Me vient une pensée peu chrétienne mais avouons que dans les dernières lignes on aimerait vraiment que le p.p.* se tue ou meure violemment pour une raison quelconque, car il a donné au cours des précédentes toutes les raisons possibles d'être profondément haï, dont la plus évidente n'est pas d'avoir égratigné Niort et sa laideur supposée (en restant sur l'A10, on ne peut pas voir le Donjon qui domine la ville depuis 10 siècles, il n'y en a que deux en France du même type, l'autre est à Loches, une ville plus souvent citée par les Grosses Têtes que dans les romans de Michel Houellebecq, chacun ses références !)

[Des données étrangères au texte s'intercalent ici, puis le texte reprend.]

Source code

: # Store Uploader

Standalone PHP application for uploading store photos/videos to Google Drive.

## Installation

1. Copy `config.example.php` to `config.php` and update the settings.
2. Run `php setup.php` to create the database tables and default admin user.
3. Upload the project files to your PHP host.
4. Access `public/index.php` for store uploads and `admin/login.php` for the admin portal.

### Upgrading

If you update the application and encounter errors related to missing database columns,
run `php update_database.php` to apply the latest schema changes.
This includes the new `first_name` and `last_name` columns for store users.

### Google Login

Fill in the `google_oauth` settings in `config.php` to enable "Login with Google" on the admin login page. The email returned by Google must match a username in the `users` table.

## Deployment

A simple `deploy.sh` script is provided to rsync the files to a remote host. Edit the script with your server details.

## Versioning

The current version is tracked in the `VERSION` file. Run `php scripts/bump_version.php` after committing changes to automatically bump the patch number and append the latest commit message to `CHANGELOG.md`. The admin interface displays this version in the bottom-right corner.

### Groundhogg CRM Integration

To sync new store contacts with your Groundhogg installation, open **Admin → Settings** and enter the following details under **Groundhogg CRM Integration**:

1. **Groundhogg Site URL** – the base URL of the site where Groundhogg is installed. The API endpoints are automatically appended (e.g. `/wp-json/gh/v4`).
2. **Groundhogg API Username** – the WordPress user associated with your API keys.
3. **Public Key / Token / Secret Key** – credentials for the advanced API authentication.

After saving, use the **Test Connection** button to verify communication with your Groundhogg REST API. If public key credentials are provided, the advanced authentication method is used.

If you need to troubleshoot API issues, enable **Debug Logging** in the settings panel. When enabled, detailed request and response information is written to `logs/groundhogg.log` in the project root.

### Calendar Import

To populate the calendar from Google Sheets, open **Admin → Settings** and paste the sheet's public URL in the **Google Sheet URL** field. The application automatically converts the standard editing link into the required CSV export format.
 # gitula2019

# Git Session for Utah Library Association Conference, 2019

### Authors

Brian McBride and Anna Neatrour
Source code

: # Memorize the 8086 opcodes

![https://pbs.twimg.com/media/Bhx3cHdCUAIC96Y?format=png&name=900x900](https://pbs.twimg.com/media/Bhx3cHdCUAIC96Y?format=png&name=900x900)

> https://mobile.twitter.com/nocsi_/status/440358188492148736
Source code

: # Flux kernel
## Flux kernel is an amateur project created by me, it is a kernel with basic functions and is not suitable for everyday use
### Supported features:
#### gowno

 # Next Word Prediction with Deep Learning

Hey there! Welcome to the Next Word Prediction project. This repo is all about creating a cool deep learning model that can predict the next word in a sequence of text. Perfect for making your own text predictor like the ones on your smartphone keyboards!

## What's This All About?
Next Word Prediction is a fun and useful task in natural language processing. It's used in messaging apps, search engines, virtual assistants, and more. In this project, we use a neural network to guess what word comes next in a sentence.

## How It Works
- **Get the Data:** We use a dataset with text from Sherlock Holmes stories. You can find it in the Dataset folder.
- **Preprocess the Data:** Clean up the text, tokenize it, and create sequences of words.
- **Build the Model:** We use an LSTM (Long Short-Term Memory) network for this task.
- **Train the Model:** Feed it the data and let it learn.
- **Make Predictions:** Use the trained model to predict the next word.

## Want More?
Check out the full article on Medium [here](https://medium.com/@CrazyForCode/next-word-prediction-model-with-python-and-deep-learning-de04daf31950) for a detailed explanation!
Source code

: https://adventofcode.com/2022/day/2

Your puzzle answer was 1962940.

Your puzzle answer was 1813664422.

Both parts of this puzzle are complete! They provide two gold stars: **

Je ne sais plus quel auteur a dit qu'il fallait donner de soi pour être lu, ni quand ni pourquoi mais il est clair que Michel H. aurait pu le dire lui-même. Personnellement je serais extrêmement gêné de révéler à mes lecteurs, quand bien même ils ne seraient que 3 ou 4 dont ma propre mère, ne serait-ce qu'un dixième de ce que j'ai pu lire ici, et même en admettant que tout soit inventé, disons que c'est très réaliste. L'impuissance morale et sexuelle, la lâcheté maladive, la jalousie systématique... sans vouloir trop dévoiler de ce récit haletant, songez que le P.P. quitte une de ses compagnes, ou plutôt qu'il l'abandonne sans un mot d'explication après avoir découvert qu'elle le trompait avec d'autres hommes Ok, non seulement avec des groupes d'hommes passe encore, mais aussi avec des animaux (des chiens, je ne me souviens plus de quelle race, sans doute pas des caniches)

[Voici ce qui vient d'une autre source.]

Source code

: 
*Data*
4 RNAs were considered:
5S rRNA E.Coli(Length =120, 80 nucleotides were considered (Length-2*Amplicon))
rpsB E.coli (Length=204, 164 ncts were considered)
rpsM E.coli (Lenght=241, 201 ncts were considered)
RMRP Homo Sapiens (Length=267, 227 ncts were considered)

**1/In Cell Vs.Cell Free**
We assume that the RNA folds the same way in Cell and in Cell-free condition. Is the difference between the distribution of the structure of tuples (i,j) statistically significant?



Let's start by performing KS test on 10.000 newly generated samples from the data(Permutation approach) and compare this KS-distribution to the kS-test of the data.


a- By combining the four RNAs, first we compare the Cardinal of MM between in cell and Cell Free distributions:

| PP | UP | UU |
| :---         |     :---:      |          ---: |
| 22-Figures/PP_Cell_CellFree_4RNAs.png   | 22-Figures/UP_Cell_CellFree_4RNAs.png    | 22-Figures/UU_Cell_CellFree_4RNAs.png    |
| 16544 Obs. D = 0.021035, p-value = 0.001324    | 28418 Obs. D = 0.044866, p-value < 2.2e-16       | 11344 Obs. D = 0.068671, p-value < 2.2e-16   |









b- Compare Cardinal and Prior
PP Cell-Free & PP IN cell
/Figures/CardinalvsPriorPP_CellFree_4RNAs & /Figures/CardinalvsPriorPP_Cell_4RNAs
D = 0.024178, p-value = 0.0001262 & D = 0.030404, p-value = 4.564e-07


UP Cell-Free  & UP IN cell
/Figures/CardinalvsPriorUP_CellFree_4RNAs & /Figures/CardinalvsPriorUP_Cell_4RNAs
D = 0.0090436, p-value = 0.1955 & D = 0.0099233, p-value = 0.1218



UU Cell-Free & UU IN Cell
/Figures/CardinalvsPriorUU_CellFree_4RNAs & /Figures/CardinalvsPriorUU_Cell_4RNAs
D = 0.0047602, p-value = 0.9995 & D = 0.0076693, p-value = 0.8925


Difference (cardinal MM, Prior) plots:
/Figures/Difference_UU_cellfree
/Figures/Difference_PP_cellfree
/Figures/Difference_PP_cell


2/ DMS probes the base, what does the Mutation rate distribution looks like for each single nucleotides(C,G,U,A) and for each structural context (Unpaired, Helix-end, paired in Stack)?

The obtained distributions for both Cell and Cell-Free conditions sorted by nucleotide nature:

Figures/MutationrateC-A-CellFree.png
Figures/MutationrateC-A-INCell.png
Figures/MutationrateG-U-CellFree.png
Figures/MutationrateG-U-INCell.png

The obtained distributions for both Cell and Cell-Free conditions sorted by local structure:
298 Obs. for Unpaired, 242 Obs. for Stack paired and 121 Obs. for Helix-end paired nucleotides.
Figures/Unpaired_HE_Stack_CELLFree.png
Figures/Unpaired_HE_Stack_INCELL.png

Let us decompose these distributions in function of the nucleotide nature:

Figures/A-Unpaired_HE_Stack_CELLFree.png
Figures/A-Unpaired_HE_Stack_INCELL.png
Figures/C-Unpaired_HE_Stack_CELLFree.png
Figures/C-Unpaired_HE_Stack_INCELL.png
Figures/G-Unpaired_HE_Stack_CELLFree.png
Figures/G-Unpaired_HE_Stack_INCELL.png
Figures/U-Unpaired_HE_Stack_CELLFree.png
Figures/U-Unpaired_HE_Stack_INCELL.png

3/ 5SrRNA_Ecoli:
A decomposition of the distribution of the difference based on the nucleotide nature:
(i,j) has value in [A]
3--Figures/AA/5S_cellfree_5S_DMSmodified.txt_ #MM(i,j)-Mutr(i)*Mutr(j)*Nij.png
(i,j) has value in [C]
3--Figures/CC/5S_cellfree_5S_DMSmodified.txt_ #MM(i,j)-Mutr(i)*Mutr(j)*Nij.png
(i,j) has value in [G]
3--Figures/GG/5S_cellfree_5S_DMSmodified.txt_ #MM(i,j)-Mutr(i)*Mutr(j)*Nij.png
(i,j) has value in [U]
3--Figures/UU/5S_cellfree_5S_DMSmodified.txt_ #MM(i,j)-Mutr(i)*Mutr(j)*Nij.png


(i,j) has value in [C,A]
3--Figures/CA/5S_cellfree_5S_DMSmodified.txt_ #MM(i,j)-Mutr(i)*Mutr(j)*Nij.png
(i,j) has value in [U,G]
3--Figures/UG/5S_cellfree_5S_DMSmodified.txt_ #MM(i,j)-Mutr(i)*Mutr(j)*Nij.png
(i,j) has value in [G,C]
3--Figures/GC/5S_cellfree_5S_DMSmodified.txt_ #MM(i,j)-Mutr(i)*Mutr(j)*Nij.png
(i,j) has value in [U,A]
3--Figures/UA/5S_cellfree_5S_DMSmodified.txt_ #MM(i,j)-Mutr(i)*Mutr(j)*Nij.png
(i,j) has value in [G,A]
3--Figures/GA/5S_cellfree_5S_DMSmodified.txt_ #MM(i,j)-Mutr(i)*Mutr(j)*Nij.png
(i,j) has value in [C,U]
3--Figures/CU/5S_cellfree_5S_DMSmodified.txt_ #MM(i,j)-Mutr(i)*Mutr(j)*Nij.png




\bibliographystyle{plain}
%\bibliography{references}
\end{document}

Peut-être que c'est plus simple à faire quand on a des millions de lecteurs et plus de mère en vie.
*personnage principal. Oui, on aurait pu l'écrire en entier dans le texte mais les notes de bas de page ont un côté fascinant, elles donnent à l'ensemble une allure classique du plus bel effet, à condition de ne pas en profiter pour noyer le poisson lecteur qui ne remontera alors jamais le cours du texte ; ici le personnage principal ne fait qu'un avec le narrateur, c'est un procédé qu'on retrouve aussi chez Céline ou Camus, au hasard. Je me souviens encore de ma professeure de français de seconde et de son cours passionné, essentiellement basé sur Stendhal, mais là on est face au narrateur omniscient, il ne raconte pas sa vie, il compose le tableau complet de plusieurs destins croisés, il doit penser à tout l'auteur puisqu'il est supposé tout savoir, ça c'est du boulot, eh ouais Michel. Toute fraîche sortie d'études brillantes, agrégée de lettres modernes, elle savait nous intéresser à la matière et en plus elle était plutôt jolie, étions-nous secrètement amoureux d'elle, les autres garçons je ne sais pas mais moi je suis tombé de mon nuage quand j'ai appris qu'elle fréquentait assidûment son tuteur de l'époque, un vieux de cinquante ans (!) au moins, cruelle déception quand on éprouve soi-même les premiers symptômes de la cristallisation amoureuse...Houellebecq n'a sans doute pas eu cette chance.